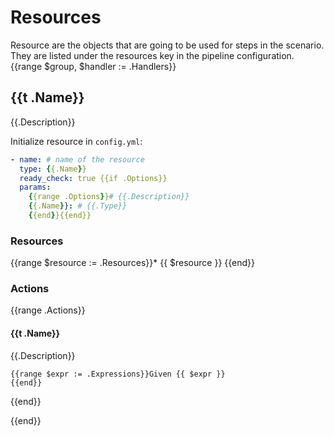 # Resources

Resource are the objects that are going to be used for steps in the scenario. They are listed under the resources key in the pipeline configuration.
{{range $group, $handler := .Handlers}}
## {{t .Name}}

{{.Description}}

Initialize resource in `config.yml`:
```yaml
- name: # name of the resource
  type: {{.Name}}
  ready_check: true {{if .Options}}
  params:
    {{range .Options}}# {{.Description}}
    {{.Name}}: # {{.Type}}
    {{end}}{{end}}
```

### Resources

{{range $resource := .Resources}}* {{ $resource }}
{{end}}

### Actions
{{range .Actions}}
#### **{{t .Name}}**
{{.Description}}
```gherkin
{{range $expr := .Expressions}}Given {{ $expr }}
{{end}}
```
{{end}}

{{end}}
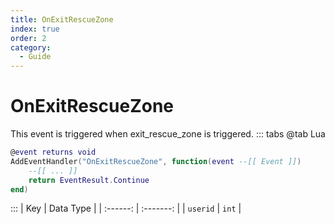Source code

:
 ```yaml
---
title: OnExitRescueZone
index: true
order: 2
category:
  - Guide
---
```


# OnExitRescueZone
This event is triggered when exit_rescue_zone is triggered.
::: tabs
@tab Lua
```lua
@event returns void
AddEventHandler("OnExitRescueZone", function(event --[[ Event ]])
    --[[ ... ]]
    return EventResult.Continue
end)
```

:::
|    Key   | Data Type |
| :------: | :-------: |
| `userid` |   `int`   |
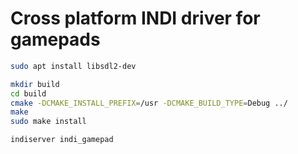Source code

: # Cross platform INDI driver for gamepads

```sh
sudo apt install libsdl2-dev

mkdir build
cd build
cmake -DCMAKE_INSTALL_PREFIX=/usr -DCMAKE_BUILD_TYPE=Debug ../
make
sudo make install

indiserver indi_gamepad
```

■ ■ ■ ■ ■ ■ ■

#### [What is required]
Repeat each line of the records exactly. Do not include the pictures.

#### [Finished task]
 # Resources

Resource are the objects that are going to be used for steps in the scenario. They are listed under the resources key in the pipeline configuration.
{{range $group, $handler := .Handlers}}
## {{t .Name}}

{{.Description}}

Initialize resource in `config.yml`:
```yaml
- name: # name of the resource
  type: {{.Name}}
  ready_check: true {{if .Options}}
  params:
    {{range .Options}}# {{.Description}}
    {{.Name}}: # {{.Type}}
    {{end}}{{end}}
```

### Resources

{{range $resource := .Resources}}* {{ $resource }}
{{end}}

### Actions
{{range .Actions}}
#### **{{t .Name}}**
{{.Description}}
```gherkin
{{range $expr := .Expressions}}Given {{ $expr }}
{{end}}
```
{{end}}

{{end}}
Source code

:
 ```yaml
---
title: OnExitRescueZone
index: true
order: 2
category:
  - Guide
---
```


# OnExitRescueZone
This event is triggered when exit_rescue_zone is triggered.
::: tabs
@tab Lua
```lua
@event returns void
AddEventHandler("OnExitRescueZone", function(event --[[ Event ]])
    --[[ ... ]]
    return EventResult.Continue
end)
```

:::
|    Key   | Data Type |
| :------: | :-------: |
| `userid` |   `int`   |
Source code

: # Cross platform INDI driver for gamepads

```sh
sudo apt install libsdl2-dev

mkdir build
cd build
cmake -DCMAKE_INSTALL_PREFIX=/usr -DCMAKE_BUILD_TYPE=Debug ../
make
sudo make install

indiserver indi_gamepad
```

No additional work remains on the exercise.